How Mutational Burden Affects Survival in Metastatic Colorectal Cancer
Posted: Tuesday, April 23, 2019
In patients with metastatic colorectal cancer treated with first-line therapeutics, a low mutational burden along with BRAF and RAS mutations appear to be negative prognostic factors. Federico Innocenti, MD, PhD, of the University of North Carolina at Chapel Hill, and colleagues published the results of the CALGB/SWOG 80405 randomized phase III trial in the Journal of Clinical Oncology.
“Molecular DNA analysis of tumor alterations in patients with [metastatic colorectal cancer] can provide new tools to predict patient outcome and improve therapeutic decision making,” suggested the authors.

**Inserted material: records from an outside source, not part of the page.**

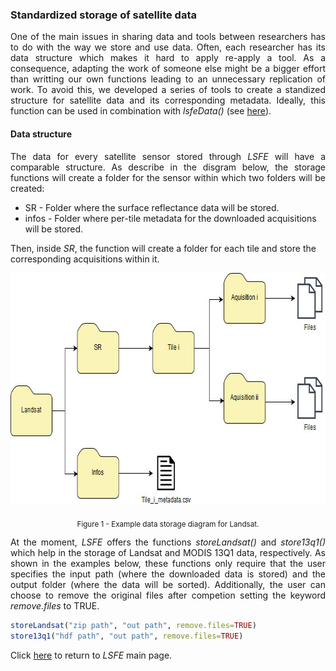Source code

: ### Standardized storage of satellite data

<p align="justify">
One of the main issues in sharing data and tools between researchers has to do with the way we store and use data. Often, each researcher has its data structure which makes it hard to apply re-apply a tool. As a consequence, adapting the work of someone else might be a bigger effort than writting our own functions leading to an unnecessary replication of work.
To avoid this, we developed a series of tools to create a standized structure for satellite data and its corresponding metadata. Ideally, this function can be used in combination with <i>lsfeData()</i> (see <a href="https://github.com/LSFE/info/blob/master/example_3.md">here</a>).
</p>

#### Data structure
<p align="justify">
The data for every satellite sensor stored through <i>LSFE</i> will have a comparable structure. As describe in the disgram below, the storage functions will create a folder for the sensor within which two folders will be created:
  
* SR - Folder where the surface reflectance data will be stored.
* infos - Folder where per-tile metadata for the downloaded acquisitions will be stored.

Then, inside <i>SR</i>, the function will create a folder for each tile and store the corresponding acquisitions within it.
</p>

</b>
</b>

<p align="center">
<img width="709" height="371" src="https://github.com/LSFE/info/blob/master/example-3_figure-1.jpg"></a>
</p>

<p align="center">
<sub>Figure 1 - Example data storage diagram for Landsat.</sub>
</p>

</b>
</b>

<p align="justify">
 At the moment, <i>LSFE</i> offers the functions <i>storeLandsat()</i> and <i>store13q1()</i> which help in the storage of  Landsat and MODIS 13Q1 data, respectively. As shown in the examples below, these functions only require that the user specifies the input path (where the downloaded data is stored) and the output folder (where the data will be sorted). Additionally, the user can choose to remove the original files after competion setting the keyword <i>remove.files</i> to TRUE.
</p>

</b>

```R
storeLandsat("zip path", "out path", remove.files=TRUE)
store13q1("hdf path", "out path", remove.files=TRUE)
```

</b>

<p align="justify">

</p>

</b>

Click <a href="https://github.com/LSFE/LSFE-R">here</a> to return to <i>LSFE</i> main page.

Primary tumors from 843 patients receiving bevacizumab (37%), cetuximab (38%), or a combination of both (25%) were used to find genetic markers of overall survival. Through a series of polymerase chain reaction, genotyping, and next-generation sequencing, researchers found that patients with a high tumor mutational burden had better overall survival than patients with a low mutational burden (hazard ratio = 0.73). The median mutational burden was 52 mutations/Mb for patients with microsatellite instability–high tumors, whereas those with microsatellite-stable tumors had a median of 6 mutations/Mb.
In addition, for those with microsatellite instability–high tumors, patients treated with bevacizumab compared with cetuximab had better overall survival (hazard ratio = 0.13). Patients with BRAF- and RAS-mutant tumors had shorter overall survival than patients with wild-type tumors (hazard ratio = 2.01 and 1.52, respectively). Those with wild-type NRAS, KRAS, and BRAF tumors had a median overall survival of 35.9 months, compared with 22.2 months if any of these three genes was mutated.
Disclosure: The study authors’ disclosure information may be found at ascopubs.org.